Nigel Moss, COO of leading European independent towerco Wireless Infrastructure Group, kindly shared some insights into the systems and strategies that govern the monitoring and management of their 2,000 site network during the RMS and Site Surveillance working group at the TowerXchange Meetup Europe 2017. Wireless Infrastructure Group is also deploying new shared backup generator sets on around 10% of their sites as improved resilience becomes a growing feature in the UK market.
TowerXchange: Please tell us a little about Wireless Infrastructure Group’s portfolio to give us some context for the operational challenges.
Nigel Moss, COO, Wireless Infrastructure Group:
Wireless Infrastructure Group is one of Europe’s leading independent telecom infrastructure companies. Our portfolio of over 2,000 assets stretches across the UK and we also have beachheads in the Netherlands and Ireland.
We have infrastructure deployed in many different types of locations ranging from busy shopping malls, transport corridors, and electricity substations through to remote Scottish islands.
Given the diverse nature of our portfolio, different assets require different levels of monitoring, management and maintenance. For example, some towers are flagged because they provide mission critical infrastructure in particularly challenging, deep rural locations, others because they are our customers’ golden hub sites. Having great systems is essential to our business and to ensuring our platform can support the significant growth we are planning.
TowerXchange: How are your sites managed and monitored?
Nigel Moss, COO, Wireless Infrastructure Group:
In 2014 we opened a 24/7 NOC in Solihull near Birmingham. Our team there manage around 25,000 job tickets per year and around 15% of which are generated outside ‘normal’ working hours. Customer tickets are typically generated by radio equipment working sub-optimally rather than by power problems which are relatively less frequent in the UK.
We use a variety of monitoring systems for our own infrastructure including, CCTV, wind monitoring and our fuel tanks are monitored to allow refuelling to be scheduled.
TowerXchange: Please introduce the technical platforms that underpin your operational strategy.

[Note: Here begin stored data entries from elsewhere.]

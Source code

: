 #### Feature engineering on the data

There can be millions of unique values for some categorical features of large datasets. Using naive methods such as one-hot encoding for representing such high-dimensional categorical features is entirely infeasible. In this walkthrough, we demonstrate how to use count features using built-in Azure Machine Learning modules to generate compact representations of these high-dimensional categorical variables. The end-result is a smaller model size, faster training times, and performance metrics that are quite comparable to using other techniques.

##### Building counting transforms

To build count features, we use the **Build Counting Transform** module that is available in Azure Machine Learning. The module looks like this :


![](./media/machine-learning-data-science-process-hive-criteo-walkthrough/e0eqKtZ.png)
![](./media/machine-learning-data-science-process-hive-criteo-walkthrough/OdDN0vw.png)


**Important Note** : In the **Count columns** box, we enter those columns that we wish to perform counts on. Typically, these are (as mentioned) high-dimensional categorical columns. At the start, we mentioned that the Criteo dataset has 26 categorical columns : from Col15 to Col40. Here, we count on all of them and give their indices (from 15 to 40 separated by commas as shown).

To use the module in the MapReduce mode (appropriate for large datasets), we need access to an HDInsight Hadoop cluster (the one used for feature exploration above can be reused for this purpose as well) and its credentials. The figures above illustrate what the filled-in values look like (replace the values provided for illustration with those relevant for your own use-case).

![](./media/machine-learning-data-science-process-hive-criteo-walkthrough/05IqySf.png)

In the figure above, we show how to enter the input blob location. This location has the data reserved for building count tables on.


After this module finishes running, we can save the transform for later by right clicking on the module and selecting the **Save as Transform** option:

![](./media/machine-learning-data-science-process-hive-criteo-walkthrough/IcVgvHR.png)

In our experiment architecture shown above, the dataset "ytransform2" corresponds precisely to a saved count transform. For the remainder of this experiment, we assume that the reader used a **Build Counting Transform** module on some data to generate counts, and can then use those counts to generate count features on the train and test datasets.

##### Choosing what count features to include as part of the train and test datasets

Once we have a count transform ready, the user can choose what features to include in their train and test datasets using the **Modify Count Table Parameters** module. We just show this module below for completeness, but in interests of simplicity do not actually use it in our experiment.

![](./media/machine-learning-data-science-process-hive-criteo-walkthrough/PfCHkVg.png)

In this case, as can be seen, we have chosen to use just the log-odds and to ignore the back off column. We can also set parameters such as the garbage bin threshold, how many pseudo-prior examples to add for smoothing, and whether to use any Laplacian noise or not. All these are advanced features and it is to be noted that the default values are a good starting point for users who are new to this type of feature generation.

Nigel Moss, COO, Wireless Infrastructure Group:
We were the first European towerco to implement Siterra which we have been running for three years now. The platform consolidates the latest asset data and documentation, including a log of every piece of equipment at each facility, and is an essential tool in improving the efficiency of site visits.
We use our infrastructure management and access control systems to track methods of work, and Health & Safety specifics such as whether a given task or tower may require the presence of a work at height supervisor.
TowerXchange: What role does access control play in your site management strategy?
Nigel Moss, COO, Wireless Infrastructure Group:
We’re always trying to improve the physical access to our infrastructure, whilst ensuring security and safety of our employees, customers, contractors and the safety of members of the public.
We are acutely aware of the need to ensure any tower based network issues that our customers have to be able to be addressed quickly. We have an in-house access control system to ensure we always know who and what is on our infrastructure, and through which customers and their supply chain can book access. We currently manage in excess of 25,000 accesses to our 2,000 towers per year.
TowerXchange: Please tell us more about the power solutions on selected sites.
Nigel Moss, COO, Wireless Infrastructure Group:
We’re deploying our own containerised, tamper-proof diesel generators to around 10% of our facilities where resilience is particularly key, for example at remote locations or at hub sites. Typically we’re deploying permanent 25 KVA generators that can provide resilience to several customers.
We see this as a value added service proposition: it’s about enabling shared economics for our customers, saving space and avoiding duplicative generators.
TowerXchange: To clarify, who owns which equipment on these sites?
Nigel Moss, COO, Wireless Infrastructure Group:
WIG owns the towers, compounds, access systems and security fencing, we provide the A/C and the generators, but the cabinets and the battery banks remain the property of the MNOs and are not currently shared.